Erdoğan geçtiğimiz günlerde (20 Eylül) New York’ta yaptığı BM konuşmasında uluslararası toplumdan Suriye’nin kuzeyinde mülteciler için yeni evler inşa edilmesi konusunda destek istedi. 

Avrupalı siyasetçilere bunun Suriyeliler ve özellikle Kürt nüfus için nasıl bir felâket olacağını anlatmak gerçekten önemli. Ancak, Avrupalılar için Suriyeli mültecileri yeniden yerleştirmek kulağa çok hoş geliyor. Bu yönde atılacak her adımda barınma, arazi ve mülkiyet hakları göz önünde bulundurulmalı.
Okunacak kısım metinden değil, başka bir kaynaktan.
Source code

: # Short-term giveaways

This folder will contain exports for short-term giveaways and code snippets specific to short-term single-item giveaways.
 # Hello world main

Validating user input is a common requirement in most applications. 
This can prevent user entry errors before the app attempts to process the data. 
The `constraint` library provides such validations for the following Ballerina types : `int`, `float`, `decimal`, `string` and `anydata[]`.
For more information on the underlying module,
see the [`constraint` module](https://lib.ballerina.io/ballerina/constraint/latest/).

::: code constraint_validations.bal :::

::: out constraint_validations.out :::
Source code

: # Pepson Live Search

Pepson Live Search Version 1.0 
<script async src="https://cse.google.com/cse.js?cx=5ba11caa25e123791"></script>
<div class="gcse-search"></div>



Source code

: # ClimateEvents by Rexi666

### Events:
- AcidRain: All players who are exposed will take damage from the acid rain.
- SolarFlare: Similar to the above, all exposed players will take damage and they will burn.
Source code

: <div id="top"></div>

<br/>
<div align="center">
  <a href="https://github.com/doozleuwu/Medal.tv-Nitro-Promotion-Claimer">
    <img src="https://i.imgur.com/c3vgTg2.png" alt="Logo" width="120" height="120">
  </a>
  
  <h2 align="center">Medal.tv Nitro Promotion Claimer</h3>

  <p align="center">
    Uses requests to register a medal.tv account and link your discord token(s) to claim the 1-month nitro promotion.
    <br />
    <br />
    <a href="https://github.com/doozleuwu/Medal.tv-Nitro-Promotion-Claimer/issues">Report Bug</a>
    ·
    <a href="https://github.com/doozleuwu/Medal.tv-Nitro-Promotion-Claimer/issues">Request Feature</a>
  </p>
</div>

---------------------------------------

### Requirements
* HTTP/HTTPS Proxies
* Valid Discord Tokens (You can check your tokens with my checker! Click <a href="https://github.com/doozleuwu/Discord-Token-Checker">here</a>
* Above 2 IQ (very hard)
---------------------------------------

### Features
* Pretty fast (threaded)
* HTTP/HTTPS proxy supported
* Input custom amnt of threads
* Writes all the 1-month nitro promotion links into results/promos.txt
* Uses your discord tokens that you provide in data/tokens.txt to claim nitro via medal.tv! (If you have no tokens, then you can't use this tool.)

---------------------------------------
Suriye Savaşı: Bir Dünya Çatışmasının Çözümü adlı Almanca bir kitap yayınladınız. Suriye savaşı, sizin de anlattığınız gibi, Suriye halkına –evlerini terk edenler için olduğu kadar kalanlar için de– büyük bir felâket getirdi. Aynı zamanda, Türkiye, Lübnan, Ürdün gibi mülteci kabul eden toplumlar için de zorlu bir imtihan oldu. Bu küresel çatışmanın sonuna yaklaştık mı? Bu çatışma hem Suriye halkı hem de komşuları için yakın gelecekte hangi yönlere evrilecek?

Bence Suriye’deki çatışma bizi her anlamda meşgul etmeye devam edecek. Bu insani bir felâket ve uzun süre de öyle kalacak. Yakın zamanda siyasi olarak çözülmeyecek bir çatışma. Beşar Esad Rusya ve İran’ın yardımıyla ülkenin büyük bölümünün kontrolünü yeniden ele geçirdiği için askeri bakımdan çoktan karara bağlanmış bir çatışma. Bu, donmuş cepheleri olan, ancak altta yatan dinamiklerin devam ettiği bir çatışma. Örneğin IŞİD’in yeniden dirildiğinden ve yeniden örgütlendiğinden bahsetmiştim. Yani kısık ateşte kaynayan bir kriz bu.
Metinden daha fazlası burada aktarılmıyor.